In the meeting with Commissioner Roisman arguments were made that the Bitcoin ETF should be approved as previous issues identified by the SEC are now resolved. Directly from the presentation:
•There now exists a significant regulated derivatives market for bitcoin.
•Relevant markets – Cboe, bitcoin futures, OTC desks – are regulated.
•Concerns around price manipulation have been mitigated, consistent with approval of prior commodity-based ETPs.
•Cboe’s rules are designed to surveil for potential manipulation of Trust shares.
•Promotes investor protection.
In September, Republican Elad Roisman was confirmed for a seat on the SEC Commission. Prior to his appointment, the commission had only 4 of the possible 5 seats filled.
Roisman is rumored to be friendly to crypto and free markets, similar to Commissioner Hester Pierce. Given Pierce was the only “yes” vote, approval would still require defectors.
Interestingly, a current “no” vote in Commissioner Kara Stein will disappear in December as her term expiration requires her to leave the Commission.

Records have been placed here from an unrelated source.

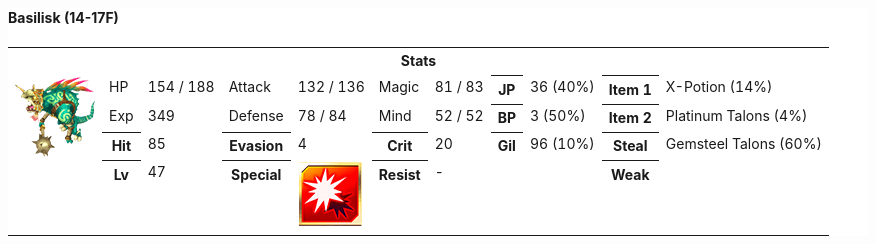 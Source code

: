 #### Basilisk (14-17F)

<table class="buddyOverview">
  <tr class="noPad">
    <th colspan="13" class="highlightGreen">Stats</th>
  </tr>
  <tr>
    <td rowspan="4"><img src="../images/chars/basilisk.png"/></td>
    <td class="hp">HP</td>
    <td>154 <span class="hard">/ 188</span></td>
    <td class="atk">Attack</td>
    <td>132 <span class="hard">/ 136</span></td>
    <td class="mag">Magic</td>
    <td>81 <span class="hard">/ 83</span></td>
    <th>JP</th>
    <td>36 (40%)</td>
    <th>Item 1</th>
    <td colspan="3">X-Potion (14%)</td>
  </tr>
  <tr>
    <td class="sp">Exp</td>
    <td>349</td>
    <td class="def">Defense</td>
    <td>78 <span class="hard">/ 84</span></td>
    <td class="mnd">Mind</td>
    <td>52 <span class="hard">/ 52</span></td>
    <th>BP</th>
    <td>3 (50%)</td>
    <th>Item 2</th>
    <td colspan="3">Platinum Talons (4%)</td>
  </tr>
  <tr>
    <th>Hit</th>
    <td>85</td>
    <th>Evasion</th>
    <td>4</td>
    <th>Crit</th>
    <td>20</td>
    <th>Gil</th>
    <td>96 (10%)</td>
    <th>Steal</th>
    <td colspan="3">Gemsteel Talons (60%)</td>
  </tr>
  <tr>
    <th>Lv</th>
    <td>47</td>
    <th>Special</th>
    <td><img src="../images/icon/double.png"/></td>
    <th>Resist</th>
    <td colspan="3">-</td>
    <th>Weak</th> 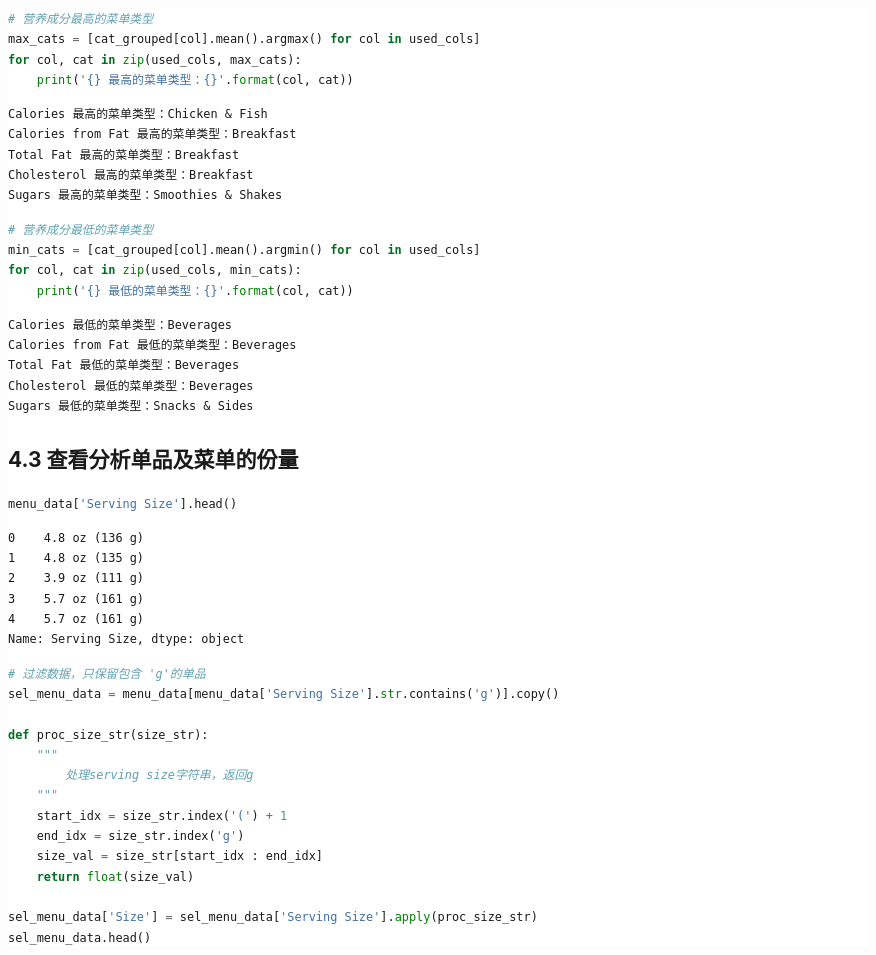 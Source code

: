 

```python
# 营养成分最高的菜单类型
max_cats = [cat_grouped[col].mean().argmax() for col in used_cols]
for col, cat in zip(used_cols, max_cats):
    print('{} 最高的菜单类型：{}'.format(col, cat))
```

    Calories 最高的菜单类型：Chicken & Fish
    Calories from Fat 最高的菜单类型：Breakfast
    Total Fat 最高的菜单类型：Breakfast
    Cholesterol 最高的菜单类型：Breakfast
    Sugars 最高的菜单类型：Smoothies & Shakes
    


```python
# 营养成分最低的菜单类型
min_cats = [cat_grouped[col].mean().argmin() for col in used_cols]
for col, cat in zip(used_cols, min_cats):
    print('{} 最低的菜单类型：{}'.format(col, cat))
```

    Calories 最低的菜单类型：Beverages
    Calories from Fat 最低的菜单类型：Beverages
    Total Fat 最低的菜单类型：Beverages
    Cholesterol 最低的菜单类型：Beverages
    Sugars 最低的菜单类型：Snacks & Sides
    

## 4.3 查看分析单品及菜单的份量


```python
menu_data['Serving Size'].head()
```




    0    4.8 oz (136 g)
    1    4.8 oz (135 g)
    2    3.9 oz (111 g)
    3    5.7 oz (161 g)
    4    5.7 oz (161 g)
    Name: Serving Size, dtype: object




```python
# 过滤数据，只保留包含 'g'的单品
sel_menu_data = menu_data[menu_data['Serving Size'].str.contains('g')].copy()

def proc_size_str(size_str):
    """
        处理serving size字符串，返回g
    """
    start_idx = size_str.index('(') + 1
    end_idx = size_str.index('g')
    size_val = size_str[start_idx : end_idx]
    return float(size_val)

sel_menu_data['Size'] = sel_menu_data['Serving Size'].apply(proc_size_str)
sel_menu_data.head()
```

Democrat Allison Lee is rumored to be her replacement, but the gap between Stein’s departure and Lee’s appointment could be a potential opening for the ETF approval.
This leads us to our previous conversations with sources at the CBOE and their continued confidence in an eventual approval:
“The VanEck ETF is perfectly approvable if you have been reading the tea leaves in the rejection language at the SEC connected to previous submissions. It checks every box, as I’ve said before, and I’d be shocked, SHOCKED, if it didn’t win approval. Now that approval will probably come with a bunch of dissenting language amongst the respective approving members – but it will still get approved. Not backing down in any way, in fact, I’d double down on it at the moment.”
“…the SEC is first and foremost interested in investor protection with these types of new asset class submissions. VanEck has that issue covered in spades with zero leverage and accredited investor protections built into the product. That will win the day, eventually. Expect the rhetoric to ramp up and ‘warring factions’ to become more visible leading up to any decision early next year, but I remain imminently confident in an approval.”
Our sources at the CBOE have been consistent and resolute in believing that the Van Eck product has been and is the most likely candidate to make it to the finish line. Every step along the way the only question that they’ve grappled with is timing; never with the likelihood of approval.
A Bitcoin ETF should closely follow the Bakkt launch, the continued maturity of Bitcoin futures markets, Fidelity’s crypto initiative and Nasdaq’s push into the crypto ecosystem. Given all of that activity, a Bitcoin ETF approval in late Q1 of 2019 seems reasonable, even inevitable.